CNPC finally signed the agreement under a technical service contract scheme, instead of the original production-sharing agreement, with Iraq's Ministry of Oil in November 2008 after protracted negotiations, allowing CNPC to develop the Al-Ahdab oilfield for the next 23 years.
The State-owned company's investment to develop and explore the oilfield is about $3 billion.
The adjusted contract, in which CNPC will receive a fixed fee for a barrel of oil instead of gaining an equity stake, as it would have done under the previous regime, would reduce CNPC's profits, in particular in an era of high oil prices, said He Wei, a senior analyst at Hong Kong-headquartered brokerage BOCOM International Co.
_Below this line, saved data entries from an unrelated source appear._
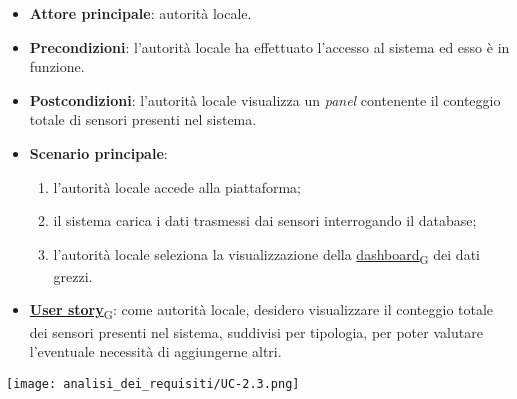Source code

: \begin{itemize}
	\item \textbf{Attore principale}: autorità locale.
	\item \textbf{Precondizioni}: l'autorità locale ha effettuato l'accesso al sistema ed esso è in funzione.
	\item \textbf{Postcondizioni}: l'autorità locale visualizza un \textit{panel} contenente il conteggio totale di sensori presenti nel sistema.
	\item \textbf{Scenario principale}:
		\begin{enumerate}
			\item l'autorità locale accede alla piattaforma;
			\item il sistema carica i dati trasmessi dai sensori interrogando il database;
			\item l'autorità locale seleziona la visualizzazione della \href{https://7last.github.io/docs/rtb/documentazione-interna/glossario\#dashboard}{dashboard\textsubscript{G}} dei dati grezzi.
		\end{enumerate}
	\item \href{https://7last.github.io/docs/rtb/documentazione-interna/glossario\#user-story}{\textbf{User story}\textsubscript{G}}:
	      come autorità locale, desidero visualizzare il conteggio totale dei sensori presenti nel sistema, suddivisi per tipologia, per poter valutare l'eventuale necessità di aggiungerne altri.
\end{itemize}
\begin{center}
	\texttt{[image: analisi\_dei\_requisiti/UC-2.3.png]}
\end{center}
\newpage
{}
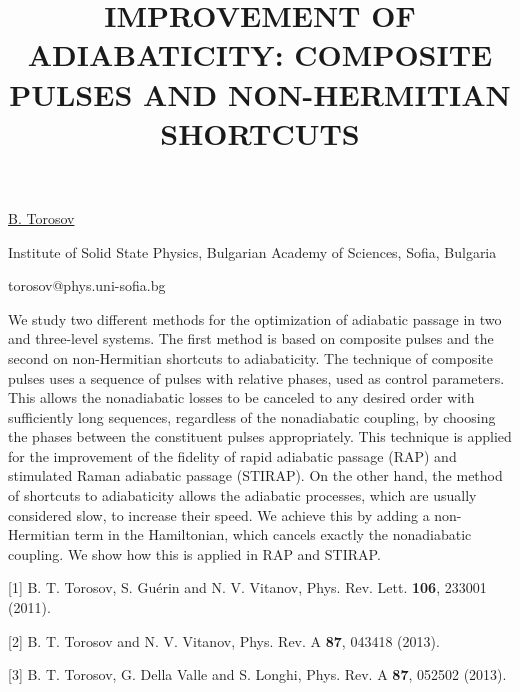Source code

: \title{IMPROVEMENT OF ADIABATICITY: COMPOSITE PULSES AND NON-HERMITIAN SHORTCUTS}

\underline{B. Torosov} 

{\normalsize{\vspace{-4mm}
Institute of Solid State Physics, Bulgarian Academy of Sciences, Sofia, Bulgaria

\email torosov@phys.uni-sofia.bg}}

We study two different methods for the optimization of adiabatic passage in two and three-level systems. The first method is based on composite pulses and the second on non-Hermitian shortcuts to adiabaticity. The technique of composite pulses uses a sequence of pulses with relative phases, used as control parameters. This allows the nonadiabatic losses to be canceled to any desired order with sufficiently long sequences, regardless of the nonadiabatic coupling, by choosing the phases between the constituent pulses appropriately. This technique is applied for the improvement of the fidelity of rapid adiabatic passage (RAP) and stimulated Raman adiabatic passage (STIRAP). On the other hand, the method of shortcuts to adiabaticity allows the adiabatic processes, which are usually considered slow, to increase their speed. We achieve this by adding a non-Hermitian term in the Hamiltonian, which cancels exactly the nonadiabatic coupling. We show how this is applied in RAP and STIRAP.

{\normalsize
[1] B. T. Torosov, S. Gu\'{e}rin and N. V. Vitanov, Phys. Rev. Lett. \textbf{106}, 233001 (2011).
\vsp

[2] B. T. Torosov and N. V. Vitanov, Phys. Rev. A \textbf{87}, 043418 (2013).
\vsp

[3] B. T. Torosov, G. Della Valle and S. Longhi, Phys. Rev. A \textbf{87}, 052502 (2013).
}

\vspace{\baselineskip}
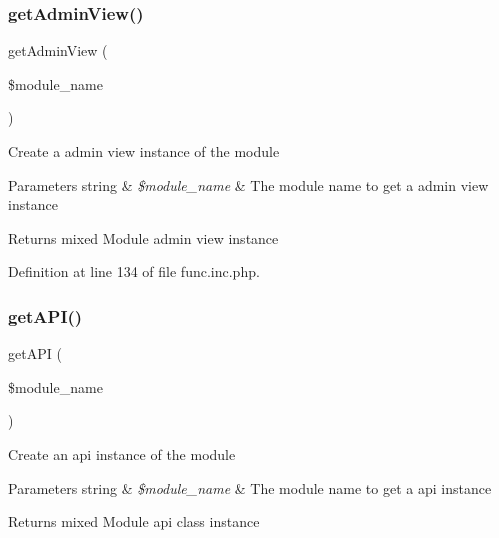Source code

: \mbox{\label{func_8inc_8php_a194629ccc05f325c64834925b05d0941}} 
\subsubsection{\texorpdfstring{get\+Admin\+View()}{getAdminView()}}
{\footnotesize\ttfamily get\+Admin\+View (\begin{DoxyParamCaption}\item[{}]{\$module\+\_\+name }\end{DoxyParamCaption})}

Create a admin view instance of the module


\begin{DoxyParams}[1]{Parameters}
string & {\em \$module\+\_\+name} & The module name to get a admin view instance \\
\hline
\end{DoxyParams}
\begin{DoxyReturn}{Returns}
mixed Module admin view instance 
\end{DoxyReturn}


Definition at line 134 of file func.\+inc.\+php.

\mbox{\label{func_8inc_8php_a12c822fc3e002eb1c58c58001db7ac88}} 
\subsubsection{\texorpdfstring{get\+A\+P\+I()}{getAPI()}}
{\footnotesize\ttfamily get\+A\+PI (\begin{DoxyParamCaption}\item[{}]{\$module\+\_\+name }\end{DoxyParamCaption})}

Create an api instance of the module


\begin{DoxyParams}[1]{Parameters}
string & {\em \$module\+\_\+name} & The module name to get a api instance \\
\hline
\end{DoxyParams}
\begin{DoxyReturn}{Returns}
mixed Module api class instance 
\end{DoxyReturn}


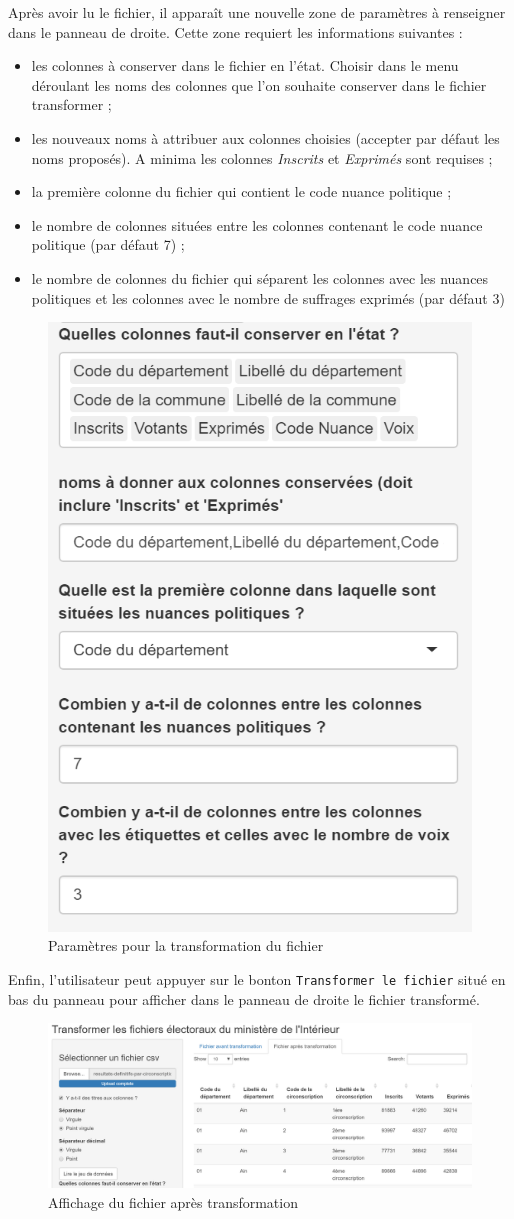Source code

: \documentclass[
]{article}
\providecommand{\tightlist}{%
  \setlength{\itemsep}{0pt}\setlength{\parskip}{0pt}}
\begin{document}
Après avoir lu le fichier, il apparaît une nouvelle zone de paramètres à
renseigner dans le panneau de droite. Cette zone requiert les
informations suivantes :

\begin{itemize}
\tightlist
\item
  les colonnes à conserver dans le fichier en l'état. Choisir dans le
  menu déroulant les noms des colonnes que l'on souhaite conserver dans
  le fichier transformer ;
\item
  les nouveaux noms à attribuer aux colonnes choisies (accepter par
  défaut les noms proposés). A minima les colonnes \emph{Inscrits} et
  \emph{Exprimés} sont requises ;
\item
  la première colonne du fichier qui contient le code nuance politique ;
\item
  le nombre de colonnes situées entre les colonnes contenant le code
  nuance politique (par défaut 7) ;
\item
  le nombre de colonnes du fichier qui séparent les colonnes avec les
  nuances politiques et les colonnes avec le nombre de suffrages
  exprimés (par défaut 3)
\end{itemize}

\begin{figure}

{\centering \includegraphics[width=0.3\linewidth]{fig/avant_transformation} 

}

\caption{Paramètres pour la transformation du fichier}\label{fig:avant_transfo}
\end{figure}

Enfin, l'utilisateur peut appuyer sur le bonton
\texttt{Transformer\ le\ fichier} situé en bas du panneau pour afficher
dans le panneau de droite le fichier transformé.

\begin{figure}

{\centering \includegraphics[width=0.75\linewidth]{fig/apres_transformation} 

}

\caption{Affichage du fichier après transformation}\label{fig:apres_transfo}
\end{figure}
\end{document}
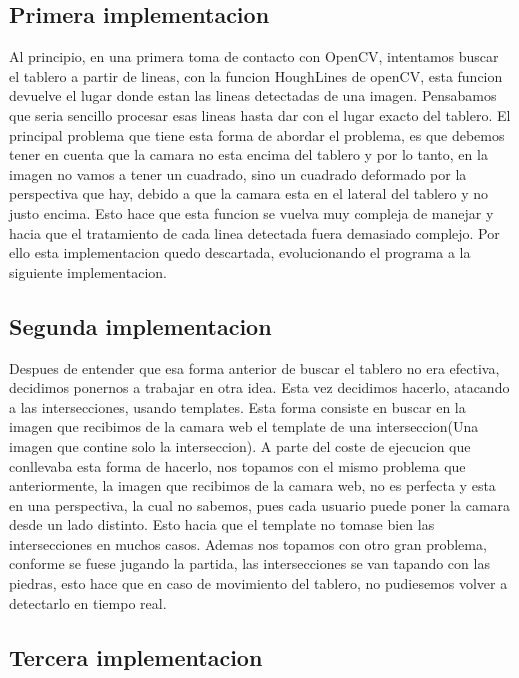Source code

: \documentclass[12pt,a4paper]{report}
\begin{document}
\subsection{Primera implementacion}
 Al principio, en una primera toma de contacto con OpenCV, intentamos buscar el tablero a partir de lineas, con la funcion HoughLines de openCV, esta funcion devuelve el lugar donde estan las lineas detectadas de una imagen. Pensabamos que seria sencillo procesar esas lineas hasta dar con el lugar exacto del tablero.
 El principal problema que tiene esta forma de abordar el problema, es que debemos tener en cuenta que la camara no esta encima del tablero y por lo tanto, en la imagen no vamos a tener un cuadrado, sino un cuadrado deformado por la perspectiva que hay, debido a que la camara esta en el lateral del tablero y no justo encima. Esto hace que esta funcion se vuelva muy compleja de manejar y hacia que el tratamiento de cada linea detectada fuera demasiado complejo. Por ello esta implementacion quedo descartada, evolucionando el programa a la siguiente implementacion.
 
\subsection{Segunda implementacion}

Despues de entender que esa forma anterior de buscar el tablero no era efectiva, decidimos ponernos a trabajar en otra idea. Esta vez decidimos hacerlo, atacando a las intersecciones, usando templates.
Esta forma consiste en buscar en la imagen que recibimos de la camara web el template de una interseccion(Una imagen que contine solo la interseccion).
A parte del coste de ejecucion que conllevaba esta forma de hacerlo, nos topamos con el mismo problema que anteriormente, la imagen que recibimos de la camara web, no es perfecta y esta en una perspectiva, la cual no sabemos, pues cada usuario puede poner la camara desde un lado distinto. Esto hacia que el template no tomase bien las intersecciones en muchos casos.
Ademas nos topamos con otro gran problema, conforme se fuese jugando la partida, las intersecciones se van tapando con las piedras, esto hace que en caso de movimiento del tablero, no pudiesemos volver a detectarlo en tiempo real.


\subsection{Tercera implementacion}
\end{document}
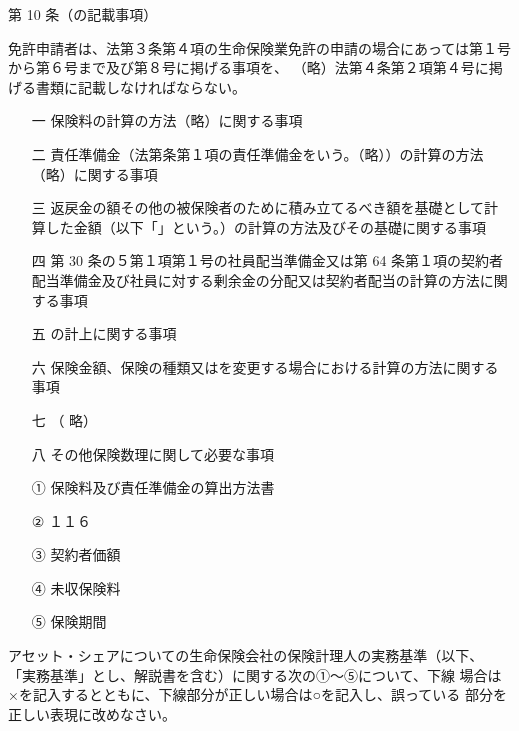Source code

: \documentclass[report,gutter=10mm,fore-edge=10mm,uplatex,dvipdfmx]{jlreq}
\begin{document}
第 10 条（の記載事項）

免許申請者は、法第３条第４項の生命保険業免許の申請の場合にあっては第１号から第６号まで及び第８号に掲げる事項を、
（略）法第４条第２項第４号に掲げる書類に記載しなければならない。

\begin{itemize}
\item[ 一  ] 保険料の計算の方法（略）に関する事項
\item[ 二  ] 責任準備金（法第条第１項の責任準備金をいう。（略））の計算の方法（略）に関する事項
\item[ 三  ] 返戻金の額その他の被保険者のために積み立てるべき額を基礎として計算した金額（以下「」という。）の計算の方法及びその基礎に関する事項
\item[ 四  ] 第 30 条の５第１項第１号の社員配当準備金又は第 64 条第１項の契約者配当準備金及び社員に対する剰余金の分配又は契約者配当の計算の方法に関する事項
\item[ 五  ] の計上に関する事項
\item[ 六  ] 保険金額、保険の種類又はを変更する場合における計算の方法に関する事項
\item[ 七  ]（ 略）
\item[ 八  ] その他保険数理に関して必要な事項
\end{itemize}

\answer{}
\begin{itemize}
\item[ ① ] 保険料及び責任準備金の算出方法書 
\item[ ② ] １１６ 
\item[ ③ ] 契約者価額 
\item[ ④ ] 未収保険料
\item[ ⑤ ] 保険期間
\end{itemize}
\answer{}

アセット・シェアについての生命保険会社の保険計理人の実務基準（以下、
「実務基準」とし、解説書を含む）に関する次の①～⑤について、下線
場合は×を記入するとともに、下線部分が正しい場合は○を記入し、誤っている
部分を正しい表現に改めなさい。
\end{document}
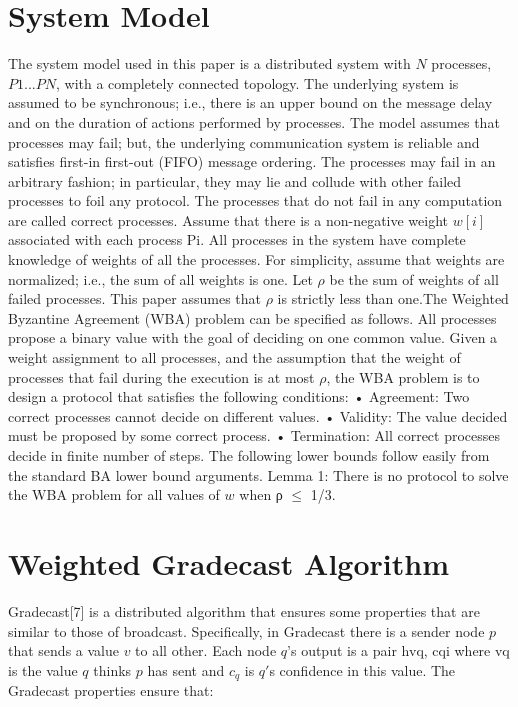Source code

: \documentclass[conference]{IEEEtran}
\begin{document}
\section{System Model}
The system model used in this paper is a distributed system
with $N$ processes, $P1...PN$, with a completely connected topology. The underlying system is assumed to be synchronous; i.e.,
there is an upper bound on the message delay and on the duration of actions performed by processes. The model assumes
that processes may fail; but, the underlying communication
system is reliable and satisfies first-in first-out (FIFO) message
ordering. The processes may fail in an arbitrary fashion; in
particular, they may lie and collude with other failed processes
to foil any protocol. The processes that do not fail in any
computation are called correct processes. Assume that there
is a non-negative weight $w[i]$ associated with each process
Pi. All processes in the system have complete knowledge
of weights of all the processes. For simplicity, assume that
weights are normalized; i.e., the sum of all weights is one.
Let $ρ$ be the sum of weights of all failed processes. This paper
assumes that $ρ$ is strictly less than one.The Weighted Byzantine Agreement (WBA) problem can be specified as follows. All processes propose a binary value with the goal of deciding on one common value. Given a
weight assignment to all processes, and the assumption that
the weight of processes that fail during the execution is at most
$ρ$, the WBA problem is to design a protocol that satisfies the
following conditions:
• Agreement: Two correct processes cannot decide on
different values.
• Validity: The value decided must be proposed by some
correct process.
• Termination: All correct processes decide in finite number of steps.
The following lower bounds follow easily from the standard
BA lower bound arguments.
Lemma 1: There is no protocol to solve the WBA problem
for all values of $w$ when ρ $\leq$ 1/3.


\section{Weighted Gradecast Algorithm}
Gradecast[7] is a distributed algorithm that ensures some properties that are similar to those of broadcast. Specifically, in Gradecast there is a sender node $p$ that sends a value $v$ to all other. Each node $q’$s output is a pair hvq, cqi where vq is the value $q$ thinks $p$ has sent and $c_q$ is $q'$s confidence in this value. The Gradecast properties ensure that:
\end{document}
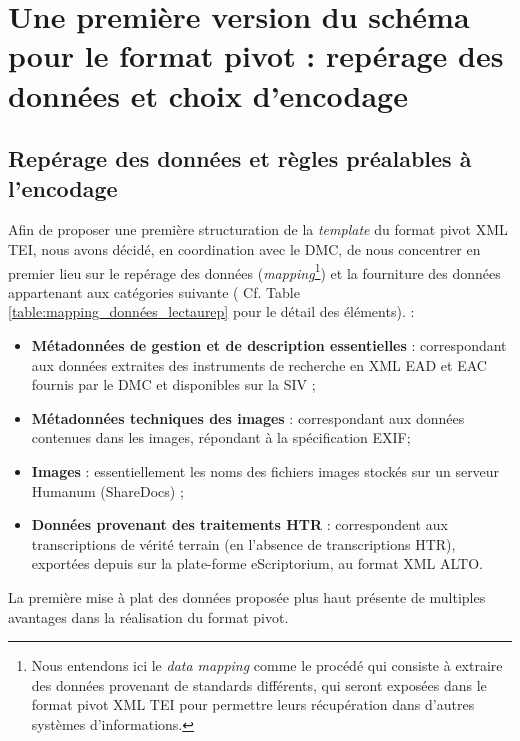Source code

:\section{Une première version du schéma pour le format pivot : repérage des données et choix d'encodage}

\subsection{Repérage des données et règles préalables à l'encodage}

Afin de proposer une première structuration de la \textit{template} du format pivot XML TEI, nous avons décidé, en coordination avec le DMC, de nous concentrer en premier lieu sur le repérage des données (\textit{mapping}\footnote{Nous entendons ici le \textit{data mapping} comme le procédé qui consiste à extraire des données provenant de standards différents, qui seront exposées dans le format pivot XML TEI pour permettre leurs récupération dans d'autres systèmes d'informations.}) et la fourniture des données appartenant aux catégories suivante ( Cf. Table \ref{table:mapping_données_lectaurep} pour le détail des éléments). :  
\bigskip
\begin{itemize}
    \item \textbf{Métadonnées de gestion et de description essentielles} : correspondant aux données extraites des instruments de recherche en XML EAD et EAC fournis par le DMC et disponibles sur la SIV ;
    \item \textbf{Métadonnées techniques des images} : correspondant aux données contenues dans les images, répondant à la spécification EXIF;
    \item \textbf{Images} : essentiellement les noms des fichiers images stockés sur un serveur Humanum (ShareDocs) ;
    \item \textbf{Données provenant des traitements HTR} : correspondent aux transcriptions de vérité terrain (en l'absence de transcriptions HTR), exportées depuis sur la plate-forme eScriptorium, au format XML ALTO.
\end{itemize}
\bigskip
La première mise à plat des données proposée plus haut présente de multiples avantages dans la réalisation du format pivot.\\ 

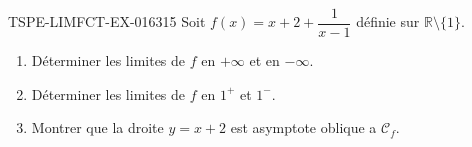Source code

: \begin{exercice}{TSPE-LIMFCT-EX-016}{3}{15}
Soit $f(x) = x + 2 + \dfrac{1}{x-1}$ définie sur $\mathbb{R} \setminus \{1\}$.
\begin{enumerate}
  \item Déterminer les limites de $f$ en $+\infty$ et en $-\infty$.
  \item Déterminer les limites de $f$ en $1^+$ et $1^-$.
  \item Montrer que la droite $y = x+2$ est asymptote oblique a $\mathcal{C}_f$.
\end{enumerate}
\end{exercice}
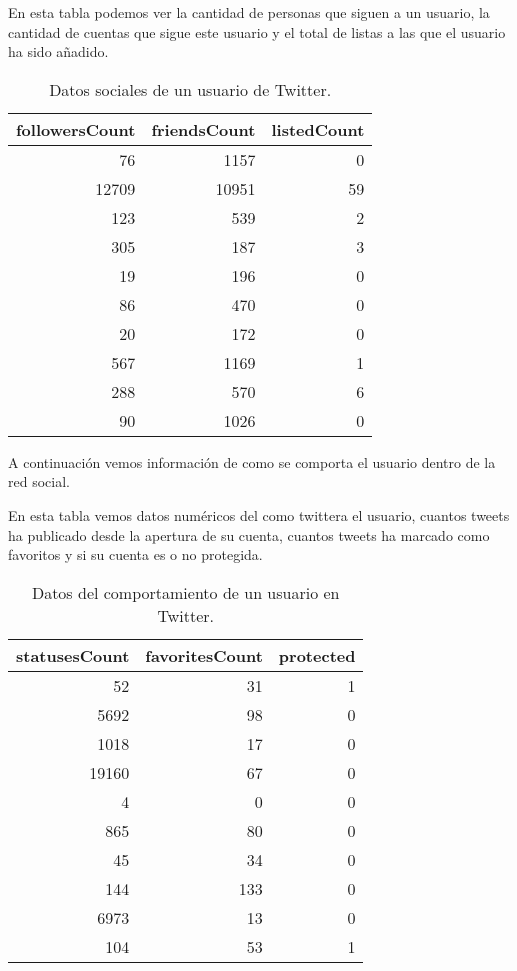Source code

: \documentclass[openright, 12pt, twoside]{report}\usepackage[]{graphicx}\usepackage[]{color}
\begin{document}
En esta tabla podemos ver la cantidad de personas que siguen a un usuario, la cantidad de cuentas que sigue este usuario y el total de listas a las que el usuario ha sido añadido. 

\begin{table}[ht]
\centering
\begin{tabular}{rrr}
  \hline
followersCount & friendsCount & listedCount \\ 
  \hline
76 & 1157 & 0 \\ 
  12709 & 10951 & 59 \\ 
  123 & 539 & 2 \\ 
  305 & 187 & 3 \\ 
  19 & 196 & 0 \\ 
  86 & 470 & 0 \\ 
  20 & 172 & 0 \\ 
  567 & 1169 & 1 \\ 
  288 & 570 & 6 \\ 
  90 & 1026 & 0 \\ 
   \hline
\end{tabular}
\caption{Datos sociales de un usuario de Twitter.} 
\end{table}


A continuación vemos información de como se comporta el usuario dentro de la red social.

En esta tabla vemos datos numéricos del como twittera el usuario, cuantos tweets ha publicado desde la apertura de su cuenta, cuantos tweets ha marcado como favoritos y si su cuenta es o no protegida.

\begin{table}[ht]
\centering
\begin{tabular}{rrr}
  \hline
statusesCount & favoritesCount & protected \\ 
  \hline
52 & 31 & 1 \\ 
  5692 & 98 & 0 \\ 
  1018 & 17 & 0 \\ 
  19160 & 67 & 0 \\ 
  4 & 0 & 0 \\ 
  865 & 80 & 0 \\ 
  45 & 34 & 0 \\ 
  144 & 133 & 0 \\ 
  6973 & 13 & 0 \\ 
  104 & 53 & 1 \\ 
   \hline
\end{tabular}
\caption{Datos del comportamiento de un usuario en Twitter.} 
\end{table}
\end{document}
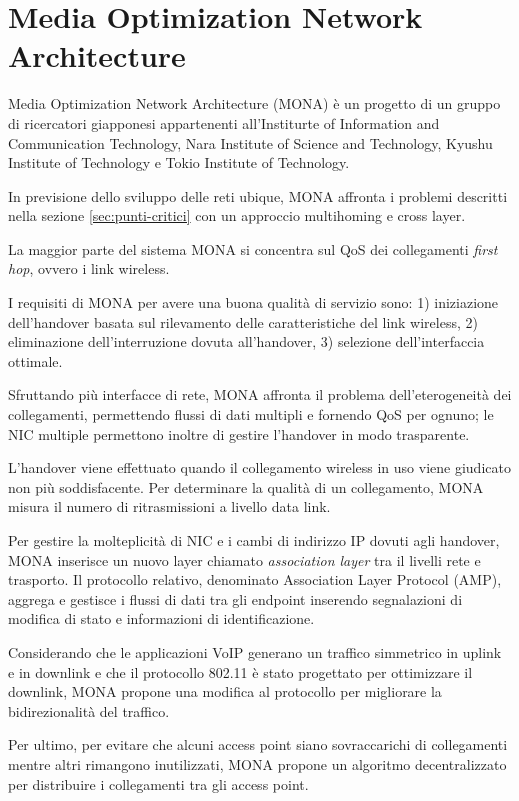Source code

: \documentclass[12pt,a4paper,openright,twoside]{book}
\begin{document}
\clearpage{\pagestyle{empty}\cleardoublepage}


\chapter{Media Optimization Network Architecture}
\label{cha:mona}
Media Optimization Network Architecture (MONA) è un progetto di un
gruppo di ricercatori giapponesi appartenenti all'Institurte of
Information and Communication Technology, Nara Institute of Science
and Technology, Kyushu Institute of Technology e Tokio Institute of
Technology.

In previsione dello sviluppo delle reti ubique, MONA affronta i
problemi descritti nella sezione \ref{sec:punti-critici} con un
approccio multihoming e cross layer.

La maggior parte del sistema MONA si concentra sul QoS dei
collegamenti \emph{first hop}, ovvero i link wireless.

I requisiti di MONA per avere una buona qualità di servizio sono:
1) iniziazione dell'handover basata sul rilevamento delle
caratteristiche del link wireless, 2) eliminazione dell'interruzione
dovuta all'handover, 3) selezione dell'interfaccia ottimale.

Sfruttando più interfacce di rete, MONA affronta il problema
dell'eterogeneità dei collegamenti, permettendo flussi di dati
multipli e fornendo QoS per ognuno; le NIC multiple permettono inoltre
di gestire l'handover in modo trasparente.

L'handover viene effettuato quando il collegamento wireless in uso
viene giudicato non più soddisfacente. Per determinare la qualità di
un collegamento, MONA misura il numero di ritrasmissioni a livello
data link.

Per gestire la molteplicità di NIC e i cambi di indirizzo IP dovuti
agli handover, MONA inserisce un nuovo layer chiamato
\emph{association layer} tra il livelli rete e trasporto. Il
protocollo relativo, denominato Association Layer Protocol (AMP),
aggrega e gestisce i flussi di dati tra gli endpoint inserendo
segnalazioni di modifica di stato e informazioni di identificazione.

Considerando che le applicazioni VoIP generano un traffico simmetrico
in uplink e in downlink e che il protocollo 802.11 è stato progettato
per ottimizzare il downlink, MONA propone una modifica al protocollo
per migliorare la bidirezionalità del traffico.

Per ultimo, per evitare che alcuni access point siano sovraccarichi di
collegamenti mentre altri rimangono inutilizzati, MONA propone un
algoritmo decentralizzato per distribuire i collegamenti tra gli
access point.
\end{document}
But he pointed out, "the oilfield is the biggest project for CNPC as a major operator in the oil-rich Middle East, which brought other qualified Chinese companies to participate in the big overseas projects.
Beijing-based Zhenghua Oil Co also signed a service contract to work in the Al-Ahdab oil field for 23 years.
CNPC's Jiang said the company will optimize its overseas structure and distribution of its foreign oil and gas assets against a background of the risks and challenges that arise when "going overseas", according to a statement posted on the company's website also on Monday.
CNPC's listed arm PetroChina announced on June 21 that it failed to reach an agreement for a C$5.4 billion ($5.46 billion) deal with Canada's Encana Corp to jointly develop a natural gas project in the North American country.